▸ **WHAT IS NEEDED**: Only the text belongs in the copy. Transcribe the data exactly and drop any pictures.

▸ **ENTRIES PROVIDED**:
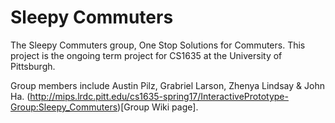 # Sleepy Commuters
The Sleepy Commuters group, One Stop Solutions for Commuters. This project is the ongoing term project for CS1635 at the University of Pittsburgh.

Group members include Austin Pilz, Grabriel Larson, Zhenya Lindsay & John Ha. (http://mips.lrdc.pitt.edu/cs1635-spring17/InteractivePrototype-Group:Sleepy_Commuters)[Group Wiki page].
 
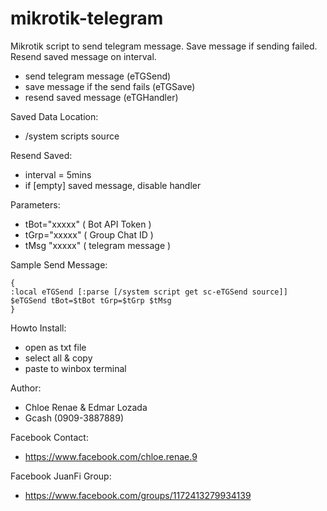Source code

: # mikrotik-telegram
Mikrotik script to send telegram message. Save message if sending failed. Resend saved message on interval.
- send telegram message (eTGSend)
- save message if the send fails (eTGSave)
- resend saved message (eTGHandler)

Saved Data Location:
- /system scripts source

Resend Saved:
- interval = 5mins
- if [empty] saved message, disable handler

Parameters:
- tBot="xxxxx" ( Bot API Token )
- tGrp="xxxxx" ( Group Chat ID )
- tMsg "xxxxx" ( telegram message )

Sample Send Message:

	{
	:local eTGSend [:parse [/system script get sc-eTGSend source]]
	$eTGSend tBot=$tBot tGrp=$tGrp $tMsg
	}

Howto Install:
- open as txt file
- select all & copy
- paste to winbox terminal

Author:
- Chloe Renae & Edmar Lozada
- Gcash (0909-3887889)

Facebook Contact:
- https://www.facebook.com/chloe.renae.9

Facebook JuanFi Group:
- https://www.facebook.com/groups/1172413279934139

▸ **EXERCISE SOLUTION**:
 # Sleepy Commuters
The Sleepy Commuters group, One Stop Solutions for Commuters. This project is the ongoing term project for CS1635 at the University of Pittsburgh.

Group members include Austin Pilz, Grabriel Larson, Zhenya Lindsay & John Ha. (http://mips.lrdc.pitt.edu/cs1635-spring17/InteractivePrototype-Group:Sleepy_Commuters)[Group Wiki page].
 
Source code

: # mikrotik-telegram
Mikrotik script to send telegram message. Save message if sending failed. Resend saved message on interval.
- send telegram message (eTGSend)
- save message if the send fails (eTGSave)
- resend saved message (eTGHandler)

Saved Data Location:
- /system scripts source

Resend Saved:
- interval = 5mins
- if [empty] saved message, disable handler

Parameters:
- tBot="xxxxx" ( Bot API Token )
- tGrp="xxxxx" ( Group Chat ID )
- tMsg "xxxxx" ( telegram message )

Sample Send Message:

	{
	:local eTGSend [:parse [/system script get sc-eTGSend source]]
	$eTGSend tBot=$tBot tGrp=$tGrp $tMsg
	}

Howto Install:
- open as txt file
- select all & copy
- paste to winbox terminal

Author:
- Chloe Renae & Edmar Lozada
- Gcash (0909-3887889)

Facebook Contact:
- https://www.facebook.com/chloe.renae.9

Facebook JuanFi Group:
- https://www.facebook.com/groups/1172413279934139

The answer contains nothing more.